Monsieur Nagour ha batido el aire con sus puñetas y ha soltado la misma retahíla, ahora mencionando el nombre de Damián. Alma se ha encogido inquieta. Esta vez, y tras un intrigante silencio, han detectado unos golpes. No parecían de una llamada al otro lado de la puerta, sino un tac tac, fruto de teclear con los nudillos un sobre de nogal.
—¿Damián Díez-Martul, en qué podemos ayudarte?
El lápiz ha empezado a garabatear el papel ante su estupefacción, que no le permitía parar de mirar las manos de la médium; no obstante, o sus falanges eran más rápidas que su vista, o hubiera jurado que sus dedos permanecían inmóviles.
—¿No es ese tu nombre?
Alma se apresuraba a confirmarlo cuando una mirada de reprobación de monsieur Nagour la ha obligado a callar. Entonces Matilde ha abierto los ojos y se ha llevado un susto descomunal.
—No —ha pronunciado Matilde con gravedad.
En cuanto ha empezado a expresarse, su compañero le ha retirado el cestillo.
—Es nuestro deseo unirnos a ti. Darte paz y luz donde te encuentras. Cuando te desencarnaste fue doloroso, ¿verdad?
—Sí. No tengo paz. —Ahí la frase que escuchó en la librería.
—¿Y cómo te podemos ayudar a conseguirla?
—Quiero que ella me perdone.
Era fácil entrever a Fabián en la declaración.
—Fabián Monteserín, ¿quieres que Cécile Stowe te perdone? —ha inquirido el canalizador tras atrapar la pulsera de tela—. Si es así, manifiéstate.

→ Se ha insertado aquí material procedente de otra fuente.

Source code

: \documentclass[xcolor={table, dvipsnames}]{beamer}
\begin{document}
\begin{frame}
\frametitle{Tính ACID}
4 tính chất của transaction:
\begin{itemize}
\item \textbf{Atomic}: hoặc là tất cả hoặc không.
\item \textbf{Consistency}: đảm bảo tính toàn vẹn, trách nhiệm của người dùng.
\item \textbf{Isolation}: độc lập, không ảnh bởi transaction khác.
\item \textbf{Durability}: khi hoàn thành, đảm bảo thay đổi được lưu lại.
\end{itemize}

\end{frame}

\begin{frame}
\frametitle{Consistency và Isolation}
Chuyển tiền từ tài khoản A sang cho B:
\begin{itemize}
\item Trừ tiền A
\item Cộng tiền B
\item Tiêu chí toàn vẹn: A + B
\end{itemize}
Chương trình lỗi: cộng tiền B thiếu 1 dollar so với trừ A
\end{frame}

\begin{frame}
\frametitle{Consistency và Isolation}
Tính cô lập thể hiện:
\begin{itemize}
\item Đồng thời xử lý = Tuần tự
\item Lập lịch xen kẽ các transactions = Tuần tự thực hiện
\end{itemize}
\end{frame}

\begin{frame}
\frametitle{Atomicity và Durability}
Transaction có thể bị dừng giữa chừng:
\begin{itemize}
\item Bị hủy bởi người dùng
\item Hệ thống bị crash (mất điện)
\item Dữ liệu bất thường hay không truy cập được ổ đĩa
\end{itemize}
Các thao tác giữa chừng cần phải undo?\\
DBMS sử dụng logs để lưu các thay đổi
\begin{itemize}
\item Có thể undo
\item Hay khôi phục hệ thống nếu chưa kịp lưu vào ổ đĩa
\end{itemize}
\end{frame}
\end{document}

Nunca podrá olvidar Alma lo que se desencadenó después; tal y como había advertido Matilde que podría suceder, sintió una brusca bajada de la temperatura y titilar la luz del flexo. El cuarto en penumbra ha trepidado bajo pequeños relámpagos. Por el rostro de la médium empezaron a brotar gotitas de sudor, adaptándose al nacimiento de una voz de ultratumba que emitía exclamaciones vacías. De súbito una corriente ha arrancado a monsieur Nagour la pulsera de sus manos para lanzarla al suelo.
—¡Noooo! ¡Sííííí! —ha sido el alarido de Matilde en lo que simulaban dos voces distintas.

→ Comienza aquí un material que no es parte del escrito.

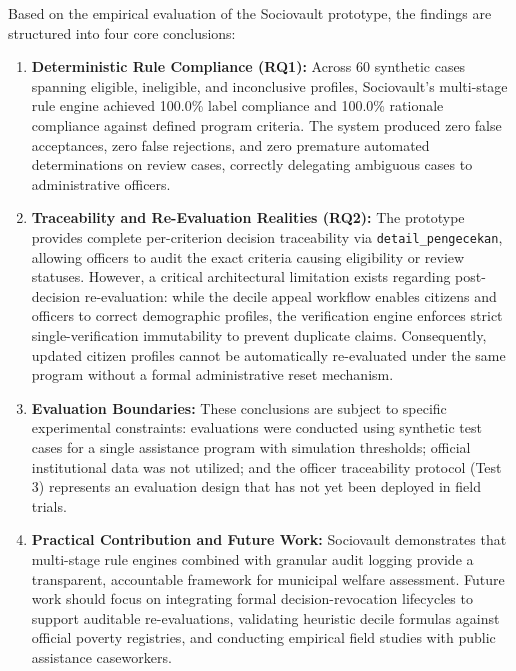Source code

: \documentclass[runningheads]{llncs}
\begin{document}
Based on the empirical evaluation of the Sociovault prototype, the findings are structured into four core conclusions:
\begin{enumerate}
    \item \textbf{Deterministic Rule Compliance (RQ1):} Across 60 synthetic cases spanning eligible, ineligible, and inconclusive profiles, Sociovault's multi-stage rule engine achieved 100.0\% label compliance and 100.0\% rationale compliance against defined program criteria. The system produced zero false acceptances, zero false rejections, and zero premature automated determinations on review cases, correctly delegating ambiguous cases to administrative officers.
    \item \textbf{Traceability and Re-Evaluation Realities (RQ2):} The prototype provides complete per-criterion decision traceability via \texttt{detail\_pengecekan}, allowing officers to audit the exact criteria causing eligibility or review statuses. However, a critical architectural limitation exists regarding post-decision re-evaluation: while the decile appeal workflow enables citizens and officers to correct demographic profiles, the verification engine enforces strict single-verification immutability to prevent duplicate claims. Consequently, updated citizen profiles cannot be automatically re-evaluated under the same program without a formal administrative reset mechanism.
    \item \textbf{Evaluation Boundaries:} These conclusions are subject to specific experimental constraints: evaluations were conducted using synthetic test cases for a single assistance program with simulation thresholds; official institutional data was not utilized; and the officer traceability protocol (Test 3) represents an evaluation design that has not yet been deployed in field trials.
    \item \textbf{Practical Contribution and Future Work:} Sociovault demonstrates that multi-stage rule engines combined with granular audit logging provide a transparent, accountable framework for municipal welfare assessment. Future work should focus on integrating formal decision-revocation lifecycles to support auditable re-evaluations, validating heuristic decile formulas against official poverty registries, and conducting empirical field studies with public assistance caseworkers.
\end{enumerate}



\end{document}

El canalizador, imperturbable, ha cuestionado si mantenía comunicación con dos espíritus a la vez. A raíz de su consulta se ha espesado un silencio que él ha debido cortar con el estilete de una nueva pregunta.
—Fabián se ha marchado, ¿verdad? Nada de lo que hay en esta mesa es tuyo, ¿no es cierto? ¿Te incomoda sentir sus vibraciones?
—Nada es mío. ¡Fuera!
—¿Quién eres tú y en qué te podemos ayudar? —pregunta, retirando los objetos.
—Solo quiero estar con mi hija —ha aclarado el espíritu por voz de Matilde.
La médium ha esbozado una beatífica sonrisa y un gesto de arrullo.
—¿Podemos ayudarte en algo? —Han seguido unos instantes mudos hasta que él emplea otra vez la retórica fórmula—. ¿Quién eres y en qué te podemos ayudar?
Entonces los folios y las cuartillas han volado alrededor sin que Alma supiera qué los impulsaba.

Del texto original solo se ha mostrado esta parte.